◆ Assignment: Where does the word "Configurazione" show up in the data? Please find each such line and copy it.
──────── Extracted records ────────
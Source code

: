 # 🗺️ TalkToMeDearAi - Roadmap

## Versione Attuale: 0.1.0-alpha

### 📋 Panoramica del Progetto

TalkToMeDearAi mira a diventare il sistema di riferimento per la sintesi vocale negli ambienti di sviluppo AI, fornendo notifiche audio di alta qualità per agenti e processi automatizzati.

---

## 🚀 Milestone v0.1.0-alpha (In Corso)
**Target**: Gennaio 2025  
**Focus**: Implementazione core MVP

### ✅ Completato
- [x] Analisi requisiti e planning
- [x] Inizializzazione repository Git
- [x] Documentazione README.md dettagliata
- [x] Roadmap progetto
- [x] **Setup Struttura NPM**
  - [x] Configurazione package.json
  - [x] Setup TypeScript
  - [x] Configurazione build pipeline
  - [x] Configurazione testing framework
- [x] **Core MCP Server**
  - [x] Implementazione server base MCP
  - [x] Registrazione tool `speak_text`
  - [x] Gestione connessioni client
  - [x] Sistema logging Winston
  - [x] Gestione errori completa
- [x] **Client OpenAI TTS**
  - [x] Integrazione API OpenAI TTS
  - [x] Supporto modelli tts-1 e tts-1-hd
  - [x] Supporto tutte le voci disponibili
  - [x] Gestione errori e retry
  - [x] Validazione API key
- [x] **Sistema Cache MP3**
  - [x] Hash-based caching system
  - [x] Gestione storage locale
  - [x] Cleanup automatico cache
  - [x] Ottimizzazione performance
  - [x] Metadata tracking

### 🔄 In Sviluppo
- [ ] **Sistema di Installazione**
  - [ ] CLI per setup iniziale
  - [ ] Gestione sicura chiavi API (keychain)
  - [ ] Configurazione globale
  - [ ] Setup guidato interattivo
────────
◆ Result for this task:
  - [x] Configurazione package.json
  - [x] Configurazione build pipeline
  - [x] Configurazione testing framework
  - [ ] Configurazione globale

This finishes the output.